_DIRECTIONS FOR THIS TASK_
Restate word for word the lines of the entries below, starting with the line that holds "Imports and Fallbacks" and ending with the line that holds "not handled carefully.", and no others.

_SOURCE MATERIAL_

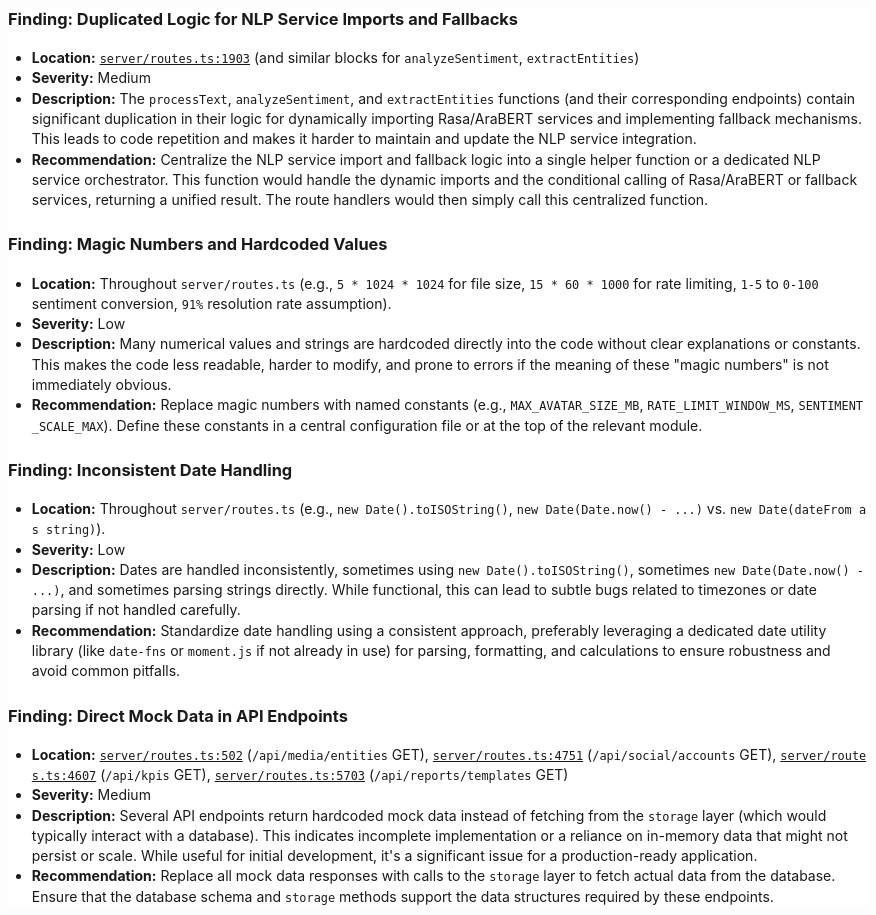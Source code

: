### Finding: Duplicated Logic for NLP Service Imports and Fallbacks
*   **Location:** [`server/routes.ts:1903`](server/routes.ts:1903) (and similar blocks for `analyzeSentiment`, `extractEntities`)
*   **Severity:** Medium
*   **Description:** The `processText`, `analyzeSentiment`, and `extractEntities` functions (and their corresponding endpoints) contain significant duplication in their logic for dynamically importing Rasa/AraBERT services and implementing fallback mechanisms. This leads to code repetition and makes it harder to maintain and update the NLP service integration.
*   **Recommendation:** Centralize the NLP service import and fallback logic into a single helper function or a dedicated NLP service orchestrator. This function would handle the dynamic imports and the conditional calling of Rasa/AraBERT or fallback services, returning a unified result. The route handlers would then simply call this centralized function.

### Finding: Magic Numbers and Hardcoded Values
*   **Location:** Throughout `server/routes.ts` (e.g., `5 * 1024 * 1024` for file size, `15 * 60 * 1000` for rate limiting, `1-5` to `0-100` sentiment conversion, `91%` resolution rate assumption).
*   **Severity:** Low
*   **Description:** Many numerical values and strings are hardcoded directly into the code without clear explanations or constants. This makes the code less readable, harder to modify, and prone to errors if the meaning of these "magic numbers" is not immediately obvious.
*   **Recommendation:** Replace magic numbers with named constants (e.g., `MAX_AVATAR_SIZE_MB`, `RATE_LIMIT_WINDOW_MS`, `SENTIMENT_SCALE_MAX`). Define these constants in a central configuration file or at the top of the relevant module.

### Finding: Inconsistent Date Handling
*   **Location:** Throughout `server/routes.ts` (e.g., `new Date().toISOString()`, `new Date(Date.now() - ...)` vs. `new Date(dateFrom as string)`).
*   **Severity:** Low
*   **Description:** Dates are handled inconsistently, sometimes using `new Date().toISOString()`, sometimes `new Date(Date.now() - ...)`, and sometimes parsing strings directly. While functional, this can lead to subtle bugs related to timezones or date parsing if not handled carefully.
*   **Recommendation:** Standardize date handling using a consistent approach, preferably leveraging a dedicated date utility library (like `date-fns` or `moment.js` if not already in use) for parsing, formatting, and calculations to ensure robustness and avoid common pitfalls.

### Finding: Direct Mock Data in API Endpoints
*   **Location:** [`server/routes.ts:502`](server/routes.ts:502) (`/api/media/entities` GET), [`server/routes.ts:4751`](server/routes.ts:4751) (`/api/social/accounts` GET), [`server/routes.ts:4607`](server/routes.ts:4607) (`/api/kpis` GET), [`server/routes.ts:5703`](server/routes.ts:5703) (`/api/reports/templates` GET)
*   **Severity:** Medium
*   **Description:** Several API endpoints return hardcoded mock data instead of fetching from the `storage` layer (which would typically interact with a database). This indicates incomplete implementation or a reliance on in-memory data that might not persist or scale. While useful for initial development, it's a significant issue for a production-ready application.
*   **Recommendation:** Replace all mock data responses with calls to the `storage` layer to fetch actual data from the database. Ensure that the database schema and `storage` methods support the data structures required by these endpoints.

_TASK OUTPUT_
:### Finding: Duplicated Logic for NLP Service Imports and Fallbacks
*   **Location:** [`server/routes.ts:1903`](server/routes.ts:1903) (and similar blocks for `analyzeSentiment`, `extractEntities`)
*   **Severity:** Medium
*   **Description:** The `processText`, `analyzeSentiment`, and `extractEntities` functions (and their corresponding endpoints) contain significant duplication in their logic for dynamically importing Rasa/AraBERT services and implementing fallback mechanisms. This leads to code repetition and makes it harder to maintain and update the NLP service integration.
*   **Recommendation:** Centralize the NLP service import and fallback logic into a single helper function or a dedicated NLP service orchestrator. This function would handle the dynamic imports and the conditional calling of Rasa/AraBERT or fallback services, returning a unified result. The route handlers would then simply call this centralized function.

### Finding: Magic Numbers and Hardcoded Values
*   **Location:** Throughout `server/routes.ts` (e.g., `5 * 1024 * 1024` for file size, `15 * 60 * 1000` for rate limiting, `1-5` to `0-100` sentiment conversion, `91%` resolution rate assumption).
*   **Severity:** Low
*   **Description:** Many numerical values and strings are hardcoded directly into the code without clear explanations or constants. This makes the code less readable, harder to modify, and prone to errors if the meaning of these "magic numbers" is not immediately obvious.
*   **Recommendation:** Replace magic numbers with named constants (e.g., `MAX_AVATAR_SIZE_MB`, `RATE_LIMIT_WINDOW_MS`, `SENTIMENT_SCALE_MAX`). Define these constants in a central configuration file or at the top of the relevant module.

### Finding: Inconsistent Date Handling
*   **Location:** Throughout `server/routes.ts` (e.g., `new Date().toISOString()`, `new Date(Date.now() - ...)` vs. `new Date(dateFrom as string)`).
*   **Severity:** Low
*   **Description:** Dates are handled inconsistently, sometimes using `new Date().toISOString()`, sometimes `new Date(Date.now() - ...)`, and sometimes parsing strings directly. While functional, this can lead to subtle bugs related to timezones or date parsing if not handled carefully.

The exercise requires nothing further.